Notice that there is some overlap in the genres. For example, `comedy` is in `comedy` as well as  `comedy, drama`. Let's see if we can separate the features from each other and just to a plain count of how often the individual genres occur.

In [None]:
# really long genre related to Arts, Entertainment, and Culture, let's make it
# one genre by replacing where the comma is.
df['listed_in'] = df.listed_in.apply(lambda x : re.sub('Arts, Entertainment, and Culture', 'Arts Entertainment and Culture', x)
                                                if re.search('Arts, Entertainment, and Culture', x) else x)

In [None]:
# split the listed_in features and get a list
# inside a new feature called 'genres'
df['genres'] = df['listed_in'].apply(lambda x : [z.strip(' ') for z in x.split(',')])

df.head()

If we want to find out how often a certain genre appears across all movies (for example, how often does just `comedy` appear), we need to one hot encode the `listed_in` feature. That can be tricky to do if we have lists. This is where MultiLabelBinarizer comes into the picture and does the OHE for us! For more information on MultilabelBinarizer see [this](https://scikit-learn.org/stable/modules/generated/sklearn.preprocessing.MultiLabelBinarizer.html).

In [None]:
# use the MultilabelBinarizer to one hot encode features
# this will give you an array of genres

# create a MultiLabelBinarizer object
mlb = MultiLabelBinarizer()

# fit_transform the MultilabelBinarizer on the
# newly found genres column.
mlb.fit_transform(df['genres'])

In [None]:
# look at the classes that the multilabel binarizer found
# these are the genres that have been listed inside the dataset.
mlb.classes_

In [None]:
# create a data frame with the rows as listed_in
# and the columns the new found individual dramas.
df_mlb = pd.DataFrame(mlb.fit_transform(df['genres']), columns=mlb.classes_, index=df.index)

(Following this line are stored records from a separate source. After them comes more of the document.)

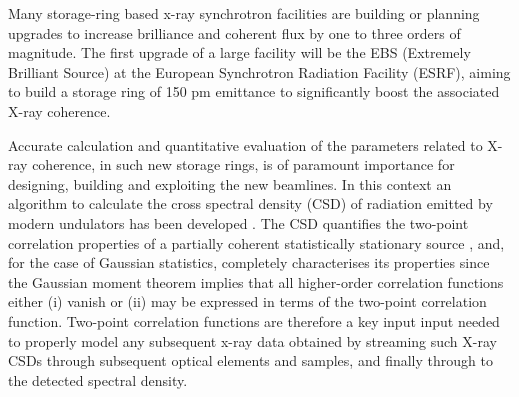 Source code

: \documentclass{iucr}              %
\begin{document}
Many storage-ring based x-ray synchrotron facilities are building or planning upgrades to increase brilliance and coherent flux by one to three orders of magnitude.  The first upgrade of a large facility will be the EBS (Extremely Brilliant Source) \cite{orangebook} at the European Synchrotron Radiation Facility (ESRF), aiming to build a storage ring of 150 pm emittance to significantly boost the associated X-ray coherence.

Accurate calculation and quantitative evaluation of the parameters related to X-ray coherence, in such new storage rings, is of paramount importance for designing, building and exploiting the new beamlines. In this context an algorithm to calculate the cross spectral density (CSD) of radiation emitted by modern undulators has been developed \cite{glass}.  The CSD quantifies the two-point correlation properties of a partially coherent statistically stationary source \cite{Wolf1982,mandel_wolf}, and, for the case of Gaussian statistics, completely characterises its properties {\color{blue} since the Gaussian moment theorem implies that all higher-order correlation functions either (i) vanish or (ii) may be expressed in terms of the two-point correlation function}.  Two-point correlation functions are therefore a key input input needed to properly model any subsequent x-ray data obtained by streaming such X-ray CSDs through subsequent optical elements and samples, and finally through to the detected spectral density.  
\end{document}

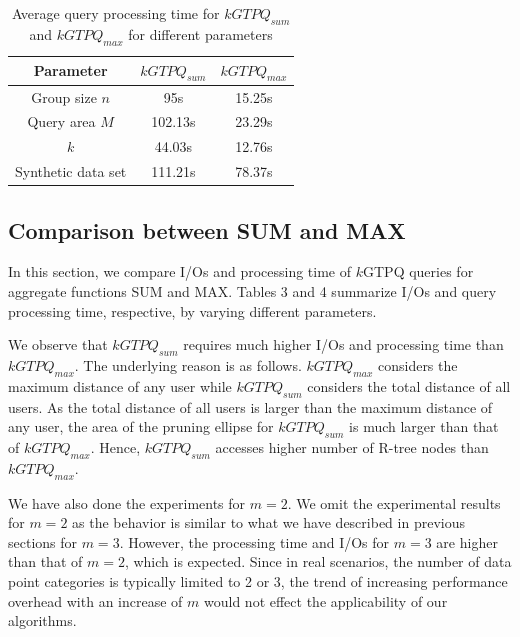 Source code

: \begin{table}[htbp]
  \centering
\begin{tabular}{|c|c|c|}
  \hline
  Parameter& $kGTPQ_{sum}$ & $kGTPQ_{max}$\\
  \hline
  Group size $n$ & 95s & 15.25s \\
  \hline
  Query area $M$& 102.13s & 23.29s\\
  \hline
  $k$ & 44.03s & 12.76s\\
  \hline
  Synthetic data set & 111.21s & 78.37s \\
  \hline
\end{tabular}
\caption{Average query processing time for $kGTPQ_{sum}$ and $kGTPQ_{max}$ for different parameters} \label{table:Time} \vspace{-2mm}
\end{table}

\vspace*{10pt}


\subsection{Comparison between SUM and MAX}
\label{subsec:cmp}

In this section, we compare I/Os and processing time of $k$GTPQ queries for aggregate functions SUM and MAX. Tables 3 and 4 summarize I/Os and query processing time, respective, by varying different parameters.

We observe that $kGTPQ_{sum}$ requires much higher I/Os and processing time than $kGTPQ_{max}$. The underlying reason is as follows. $kGTPQ_{max}$ considers the maximum distance of any user while $kGTPQ_{sum}$ considers the total distance of all users. As the total distance of all users is larger than the maximum distance of any user, the area of the pruning ellipse for $kGTPQ_{sum}$ is much larger than that of $kGTPQ_{max}$. Hence, $kGTPQ_{sum}$ accesses higher number of R-tree nodes than $kGTPQ_{max}$.

We have also done the experiments for $m=2$. We omit the experimental results for $m=2$ as the behavior is similar to what we have described in previous sections for $m=3$. However, the processing time and I/Os for $m=3$ are higher than that of $m=2$, which is expected. Since in real scenarios, the number of data point categories is typically limited to 2 or 3, the trend of increasing performance overhead with an increase of $m$ would not effect the applicability of our algorithms.



\endinput  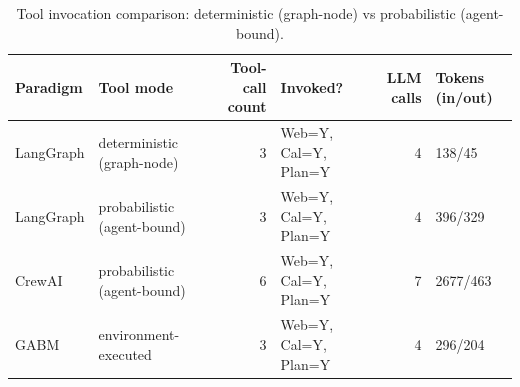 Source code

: \begin{table}[h]
\centering
\caption{Tool invocation comparison: deterministic (graph-node) vs probabilistic (agent-bound).}
\begin{tabular}{llrlrl}
\toprule
Paradigm & Tool mode & Tool-call count & Invoked? & LLM calls & Tokens (in/out) \\
\midrule
LangGraph & deterministic (graph-node) & 3 & Web=Y, Cal=Y, Plan=Y & 4 & 138/45 \\
LangGraph & probabilistic (agent-bound) & 3 & Web=Y, Cal=Y, Plan=Y & 4 & 396/329 \\
CrewAI & probabilistic (agent-bound) & 6 & Web=Y, Cal=Y, Plan=Y & 7 & 2677/463 \\
GABM & environment-executed & 3 & Web=Y, Cal=Y, Plan=Y & 4 & 296/204 \\
\bottomrule
\end{tabular}
\end{table}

df_genre = pd.concat([df[['title', 'type', 'listed_in', 'genres']], df_mlb], axis=1)

df_genre.head()

In [None]:
# see how often each genre occured across the TV shows and Movies.

# TV Shows
df_genre[df_genre.type == 'TV Show'].iloc[:, 4:]\
                                    .sum(axis=0)\
                                    .sort_values(ascending=False)\
                                    .head(15)

In [None]:
# Movies
df_genre[df_genre.type == 'Movie'].iloc[:, 4:]\
                                  .sum(axis=0)\
                                  .sort_values(ascending=False)\
                                  .head(15)

# Duration Exploration
Do some exploration on the duration. The duration of the movies and TV shows can vary depending on type of movie, genre etc. Let's do some exploration there to see if there is anything to discover.

In [None]:
# get all of the unique values
# inside of the duration feature
# what do you notice

#### df.duration.unique()

In [None]:
# create a new feature called 'duration_season'
# where we indicate if the duration
# feature has 'season' in the title or not.
# maybe there is some correlation there between that and TV shows
# use the regex library from python
df['duration_season'] = df.duration.apply(lambda x : True if re.search('season', x.lower()) else False)

In [None]:
# plot the movies vs tv shows and see how many of them have
# seasons in the duration title.
# what do you notice?
plt.figure(figsize=(6, 6))
ax=sns.countplot(df, x='type', hue='duration_season')
plt.title('Seasons in TV shows vs Movies')
ax.bar_label(ax.containers[0])
ax.bar_label(ax.containers[1])
plt.plot();

So all TV Shows are measured in seasons rather than minutes, which makes sense. Let's clean this data up and see if we can view any correlations between duration and genre type

## Movie Duration Exploration
Let's do movies first and see if we can find some interesting insights within the movies in terms of duration time.

In [None]:
# get all of the movies based off of our new feature (we could also use the type feature)
df_movies = df[df.duration_season==False].copy()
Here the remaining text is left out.